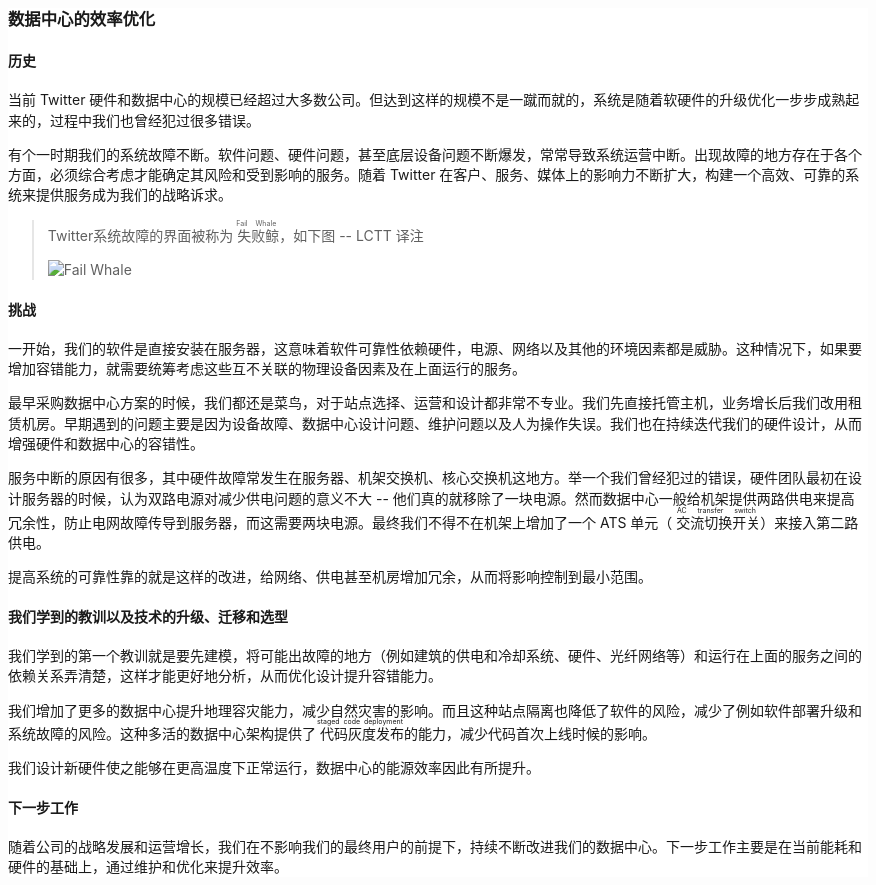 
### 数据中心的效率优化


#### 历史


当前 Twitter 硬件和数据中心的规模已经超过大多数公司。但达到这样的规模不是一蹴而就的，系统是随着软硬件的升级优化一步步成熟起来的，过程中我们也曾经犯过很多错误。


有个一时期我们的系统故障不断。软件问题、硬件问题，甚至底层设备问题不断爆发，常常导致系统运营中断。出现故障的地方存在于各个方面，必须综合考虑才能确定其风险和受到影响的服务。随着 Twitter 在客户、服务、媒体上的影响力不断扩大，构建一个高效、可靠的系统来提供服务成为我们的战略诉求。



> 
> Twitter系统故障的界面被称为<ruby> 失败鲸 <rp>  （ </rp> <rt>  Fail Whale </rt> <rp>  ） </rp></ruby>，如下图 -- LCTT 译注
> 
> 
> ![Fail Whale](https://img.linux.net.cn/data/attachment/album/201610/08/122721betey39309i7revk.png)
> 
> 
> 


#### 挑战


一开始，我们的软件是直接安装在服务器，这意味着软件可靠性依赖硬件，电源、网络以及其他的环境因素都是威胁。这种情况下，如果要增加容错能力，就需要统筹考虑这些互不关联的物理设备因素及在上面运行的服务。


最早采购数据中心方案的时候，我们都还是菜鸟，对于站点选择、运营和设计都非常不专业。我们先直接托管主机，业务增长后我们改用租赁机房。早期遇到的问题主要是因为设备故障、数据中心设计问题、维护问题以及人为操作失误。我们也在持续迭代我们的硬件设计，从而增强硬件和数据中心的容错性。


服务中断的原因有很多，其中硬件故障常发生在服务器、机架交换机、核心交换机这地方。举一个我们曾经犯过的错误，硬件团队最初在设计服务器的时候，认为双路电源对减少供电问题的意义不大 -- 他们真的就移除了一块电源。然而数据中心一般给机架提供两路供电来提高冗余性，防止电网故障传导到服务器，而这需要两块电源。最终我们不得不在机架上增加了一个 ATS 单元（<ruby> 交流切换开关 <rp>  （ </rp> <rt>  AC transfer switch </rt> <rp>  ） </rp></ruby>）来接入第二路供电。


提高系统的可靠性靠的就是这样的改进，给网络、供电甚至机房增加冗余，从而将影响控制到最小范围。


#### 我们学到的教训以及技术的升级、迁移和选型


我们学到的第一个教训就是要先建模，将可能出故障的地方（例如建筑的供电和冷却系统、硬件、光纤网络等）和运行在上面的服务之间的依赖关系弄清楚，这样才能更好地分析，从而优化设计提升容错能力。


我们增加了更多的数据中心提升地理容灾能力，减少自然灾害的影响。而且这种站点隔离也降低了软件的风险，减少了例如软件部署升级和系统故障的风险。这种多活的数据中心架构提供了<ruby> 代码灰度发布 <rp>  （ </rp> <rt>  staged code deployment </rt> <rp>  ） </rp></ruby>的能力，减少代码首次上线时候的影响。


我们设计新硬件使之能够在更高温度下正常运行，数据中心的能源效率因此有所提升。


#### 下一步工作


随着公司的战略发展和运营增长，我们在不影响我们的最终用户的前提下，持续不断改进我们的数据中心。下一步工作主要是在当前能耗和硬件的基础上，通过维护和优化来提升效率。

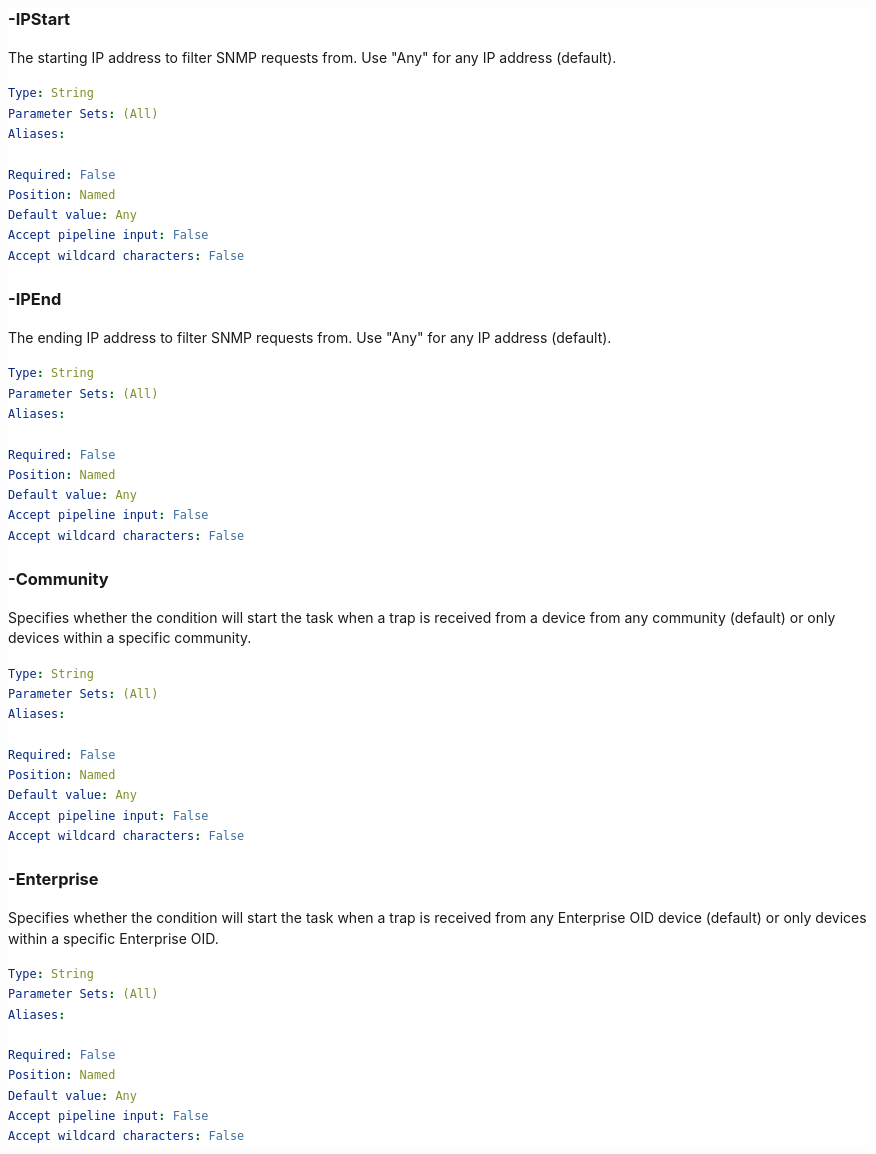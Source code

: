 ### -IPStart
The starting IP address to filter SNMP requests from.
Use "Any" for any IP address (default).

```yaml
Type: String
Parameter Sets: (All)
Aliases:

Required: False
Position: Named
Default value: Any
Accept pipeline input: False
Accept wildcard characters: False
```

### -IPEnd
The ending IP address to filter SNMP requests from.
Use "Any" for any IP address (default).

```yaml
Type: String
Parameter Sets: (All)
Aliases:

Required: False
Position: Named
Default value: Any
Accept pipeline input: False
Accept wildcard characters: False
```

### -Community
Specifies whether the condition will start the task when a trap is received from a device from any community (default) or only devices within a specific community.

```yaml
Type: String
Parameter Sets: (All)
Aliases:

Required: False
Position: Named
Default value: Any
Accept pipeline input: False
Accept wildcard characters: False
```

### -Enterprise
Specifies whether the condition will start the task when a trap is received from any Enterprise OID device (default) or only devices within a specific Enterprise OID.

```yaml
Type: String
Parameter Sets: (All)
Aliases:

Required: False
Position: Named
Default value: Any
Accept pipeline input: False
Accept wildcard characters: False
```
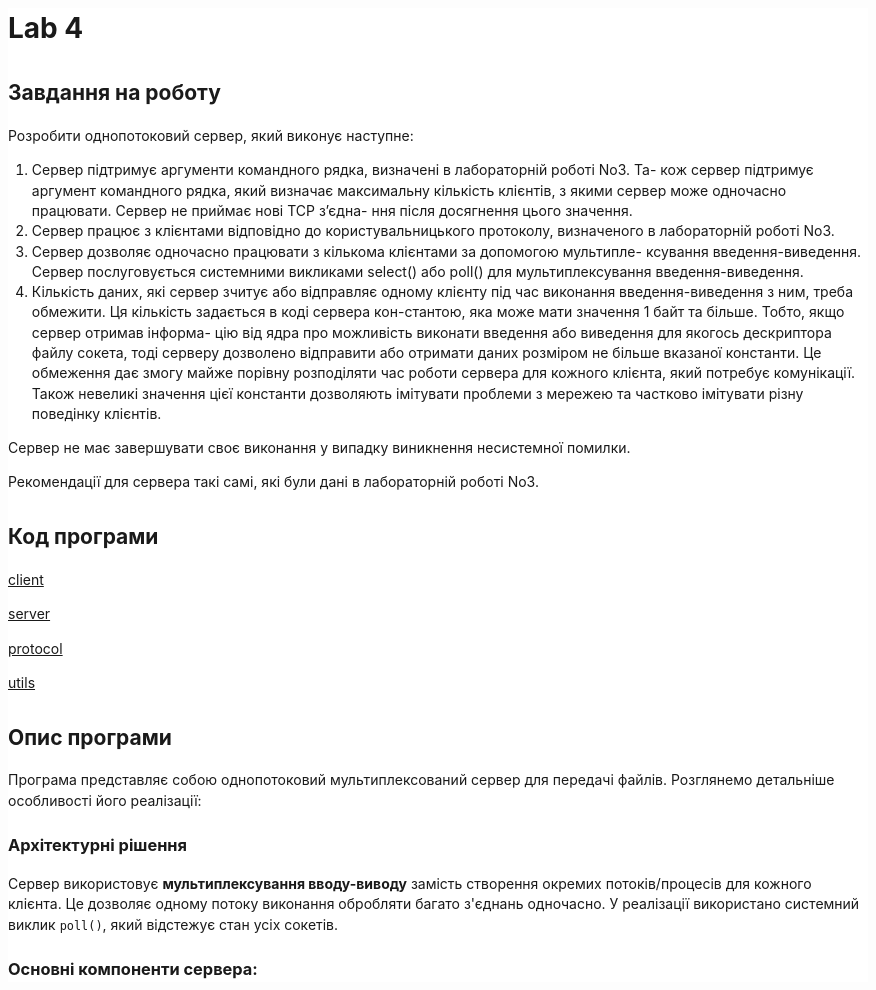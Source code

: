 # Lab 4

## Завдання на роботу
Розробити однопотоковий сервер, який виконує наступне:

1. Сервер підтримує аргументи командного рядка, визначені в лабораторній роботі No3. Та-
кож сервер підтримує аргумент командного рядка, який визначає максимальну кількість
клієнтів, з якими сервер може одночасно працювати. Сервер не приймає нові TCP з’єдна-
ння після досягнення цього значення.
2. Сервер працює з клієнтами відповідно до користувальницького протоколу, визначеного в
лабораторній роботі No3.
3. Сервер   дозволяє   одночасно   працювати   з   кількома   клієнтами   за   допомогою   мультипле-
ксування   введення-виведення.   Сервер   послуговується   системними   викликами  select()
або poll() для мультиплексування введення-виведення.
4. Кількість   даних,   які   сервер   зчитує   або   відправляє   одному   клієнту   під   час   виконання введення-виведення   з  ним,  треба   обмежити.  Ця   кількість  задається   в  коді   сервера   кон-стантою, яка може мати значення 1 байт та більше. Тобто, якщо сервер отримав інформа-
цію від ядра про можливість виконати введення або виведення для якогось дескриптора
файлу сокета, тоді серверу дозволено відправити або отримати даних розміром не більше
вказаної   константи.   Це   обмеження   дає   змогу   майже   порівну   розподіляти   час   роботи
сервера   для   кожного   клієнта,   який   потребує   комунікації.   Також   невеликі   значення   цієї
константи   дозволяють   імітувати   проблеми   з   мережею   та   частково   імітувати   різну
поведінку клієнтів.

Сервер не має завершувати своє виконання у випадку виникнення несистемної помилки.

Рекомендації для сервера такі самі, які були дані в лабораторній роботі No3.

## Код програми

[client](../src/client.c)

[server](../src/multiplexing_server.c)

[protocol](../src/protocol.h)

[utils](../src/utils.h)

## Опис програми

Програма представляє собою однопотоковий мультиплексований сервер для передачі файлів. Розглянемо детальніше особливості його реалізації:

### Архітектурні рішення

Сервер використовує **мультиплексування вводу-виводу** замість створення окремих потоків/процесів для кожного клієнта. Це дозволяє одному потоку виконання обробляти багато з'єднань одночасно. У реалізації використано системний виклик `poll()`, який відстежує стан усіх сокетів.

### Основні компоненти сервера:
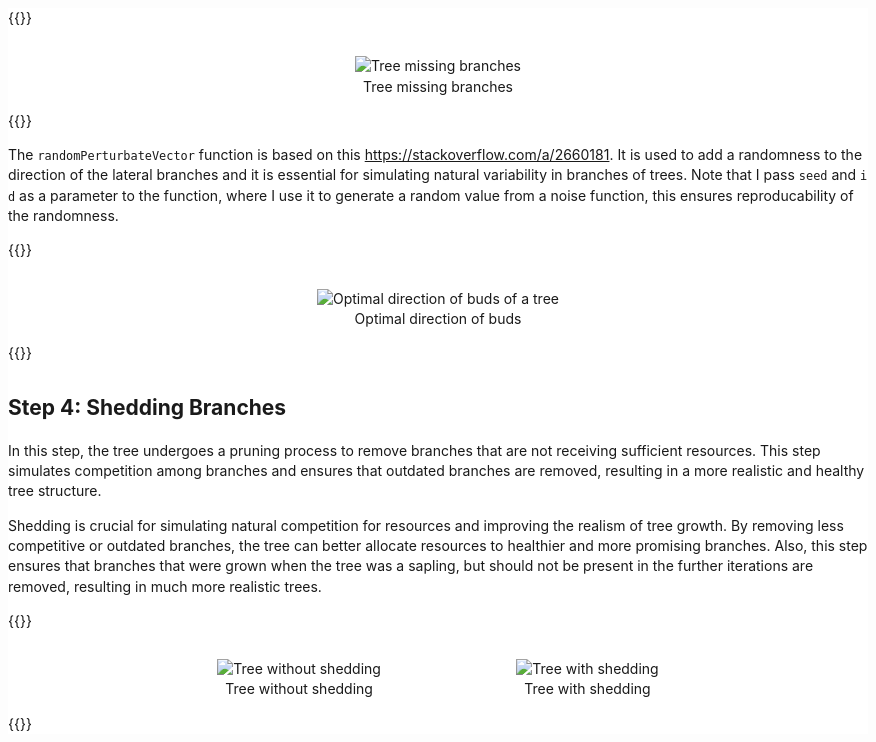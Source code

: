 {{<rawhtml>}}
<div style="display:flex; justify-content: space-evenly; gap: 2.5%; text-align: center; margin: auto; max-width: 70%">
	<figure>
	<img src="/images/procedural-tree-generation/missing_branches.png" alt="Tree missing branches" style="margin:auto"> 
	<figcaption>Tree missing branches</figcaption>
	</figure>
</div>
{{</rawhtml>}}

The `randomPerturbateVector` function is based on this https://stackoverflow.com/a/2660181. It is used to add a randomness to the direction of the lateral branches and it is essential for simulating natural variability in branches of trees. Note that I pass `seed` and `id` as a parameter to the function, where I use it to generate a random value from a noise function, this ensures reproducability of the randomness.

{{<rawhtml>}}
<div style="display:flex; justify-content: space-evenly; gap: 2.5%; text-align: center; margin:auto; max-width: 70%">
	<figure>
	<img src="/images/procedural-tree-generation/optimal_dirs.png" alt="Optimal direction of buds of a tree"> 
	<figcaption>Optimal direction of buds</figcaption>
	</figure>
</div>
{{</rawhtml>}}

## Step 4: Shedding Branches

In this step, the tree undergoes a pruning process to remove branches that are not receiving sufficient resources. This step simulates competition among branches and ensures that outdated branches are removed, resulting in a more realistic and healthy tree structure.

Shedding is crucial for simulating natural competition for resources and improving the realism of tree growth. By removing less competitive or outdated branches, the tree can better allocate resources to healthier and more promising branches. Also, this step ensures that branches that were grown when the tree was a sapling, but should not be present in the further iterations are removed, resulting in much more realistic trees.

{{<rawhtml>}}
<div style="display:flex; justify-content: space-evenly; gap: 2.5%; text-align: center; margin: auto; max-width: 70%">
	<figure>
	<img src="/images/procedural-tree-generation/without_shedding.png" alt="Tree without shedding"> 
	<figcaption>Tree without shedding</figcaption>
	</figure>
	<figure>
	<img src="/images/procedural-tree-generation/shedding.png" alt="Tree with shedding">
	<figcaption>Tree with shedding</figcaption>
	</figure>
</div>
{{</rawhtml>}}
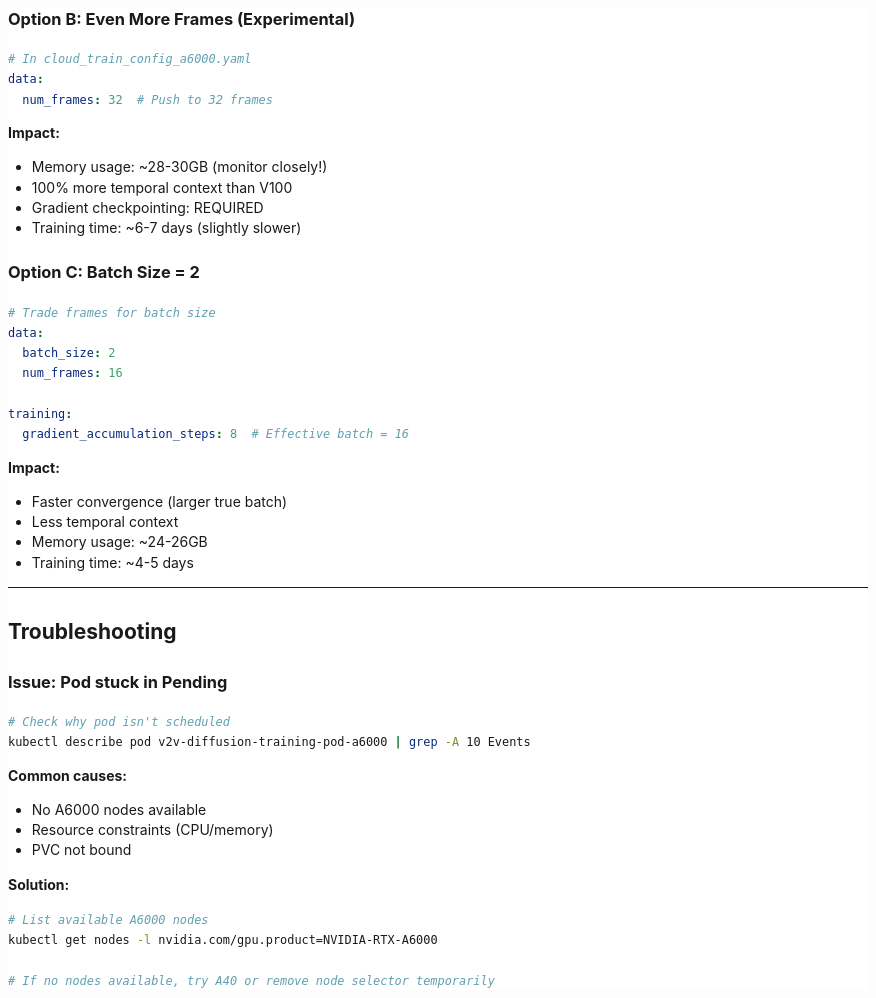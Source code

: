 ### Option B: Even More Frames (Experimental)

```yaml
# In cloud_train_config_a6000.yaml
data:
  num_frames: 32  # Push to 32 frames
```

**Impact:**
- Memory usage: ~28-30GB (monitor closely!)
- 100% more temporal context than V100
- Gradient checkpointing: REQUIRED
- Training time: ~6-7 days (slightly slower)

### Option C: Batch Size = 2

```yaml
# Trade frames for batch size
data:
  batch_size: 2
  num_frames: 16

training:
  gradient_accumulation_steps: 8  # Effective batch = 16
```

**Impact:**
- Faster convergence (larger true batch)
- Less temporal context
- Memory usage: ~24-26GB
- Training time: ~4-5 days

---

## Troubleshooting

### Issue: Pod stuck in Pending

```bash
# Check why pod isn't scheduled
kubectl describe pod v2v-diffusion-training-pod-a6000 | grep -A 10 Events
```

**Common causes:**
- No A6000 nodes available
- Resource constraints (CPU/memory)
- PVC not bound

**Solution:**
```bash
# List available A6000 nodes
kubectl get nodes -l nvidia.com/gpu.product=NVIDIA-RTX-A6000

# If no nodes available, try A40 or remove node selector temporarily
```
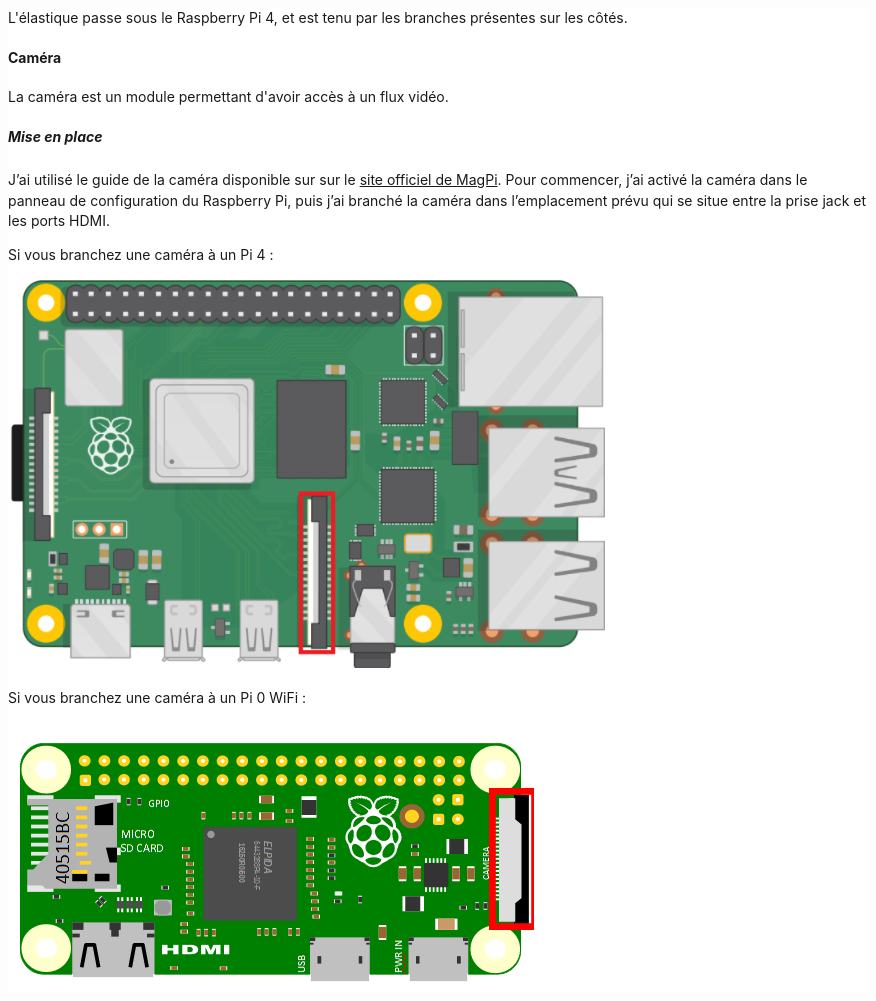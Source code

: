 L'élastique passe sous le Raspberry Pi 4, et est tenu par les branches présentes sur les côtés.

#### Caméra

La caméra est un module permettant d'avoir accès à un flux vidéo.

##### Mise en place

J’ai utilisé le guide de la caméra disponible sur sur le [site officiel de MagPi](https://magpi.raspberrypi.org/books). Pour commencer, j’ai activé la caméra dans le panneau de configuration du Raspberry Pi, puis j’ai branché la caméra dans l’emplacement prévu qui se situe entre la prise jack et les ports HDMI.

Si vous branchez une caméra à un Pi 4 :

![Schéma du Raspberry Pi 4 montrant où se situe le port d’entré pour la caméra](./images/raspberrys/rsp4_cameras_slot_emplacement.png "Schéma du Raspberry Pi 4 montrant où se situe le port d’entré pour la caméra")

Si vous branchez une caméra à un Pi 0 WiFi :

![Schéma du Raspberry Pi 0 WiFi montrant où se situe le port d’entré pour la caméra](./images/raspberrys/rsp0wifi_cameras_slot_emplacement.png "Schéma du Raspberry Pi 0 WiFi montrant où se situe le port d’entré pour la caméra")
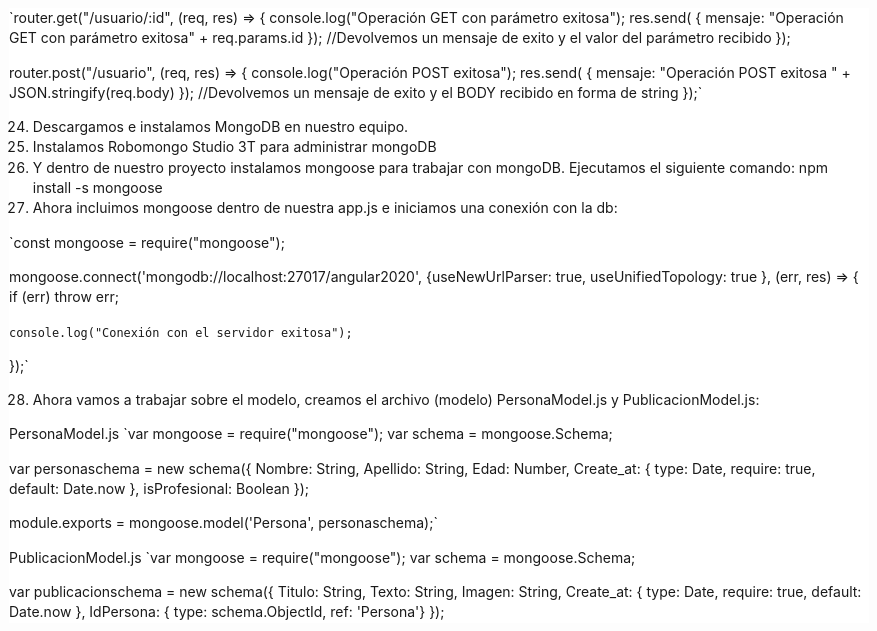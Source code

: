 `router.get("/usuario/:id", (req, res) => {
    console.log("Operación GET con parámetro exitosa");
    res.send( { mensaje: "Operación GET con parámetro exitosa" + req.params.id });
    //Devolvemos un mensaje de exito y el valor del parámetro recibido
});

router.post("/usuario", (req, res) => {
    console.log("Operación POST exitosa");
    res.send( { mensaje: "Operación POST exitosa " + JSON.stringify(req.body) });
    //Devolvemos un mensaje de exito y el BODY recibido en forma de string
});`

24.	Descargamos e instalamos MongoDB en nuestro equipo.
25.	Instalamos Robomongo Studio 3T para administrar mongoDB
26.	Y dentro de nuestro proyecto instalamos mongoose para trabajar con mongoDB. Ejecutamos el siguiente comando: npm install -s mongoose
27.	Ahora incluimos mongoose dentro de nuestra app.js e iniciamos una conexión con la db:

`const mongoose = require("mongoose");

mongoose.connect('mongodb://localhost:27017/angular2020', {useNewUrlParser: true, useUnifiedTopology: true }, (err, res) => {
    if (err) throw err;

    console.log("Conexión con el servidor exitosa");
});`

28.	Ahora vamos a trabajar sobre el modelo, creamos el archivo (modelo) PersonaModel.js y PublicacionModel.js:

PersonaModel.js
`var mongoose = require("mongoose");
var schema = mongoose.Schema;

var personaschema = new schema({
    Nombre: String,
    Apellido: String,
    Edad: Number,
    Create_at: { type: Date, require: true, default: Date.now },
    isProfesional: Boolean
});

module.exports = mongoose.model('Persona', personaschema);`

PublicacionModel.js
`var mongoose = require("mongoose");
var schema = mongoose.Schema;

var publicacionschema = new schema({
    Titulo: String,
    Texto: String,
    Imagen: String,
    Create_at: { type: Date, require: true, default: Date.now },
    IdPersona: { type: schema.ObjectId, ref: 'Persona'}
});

^^^^^^^^^^^^^^^^

Scan the material above for the word "nuestro". Copy each line where it occurs.

§ **RESPONSE AREA**:
24.	Descargamos e instalamos MongoDB en nuestro equipo.
26.	Y dentro de nuestro proyecto instalamos mongoose para trabajar con mongoDB. Ejecutamos el siguiente comando: npm install -s mongoose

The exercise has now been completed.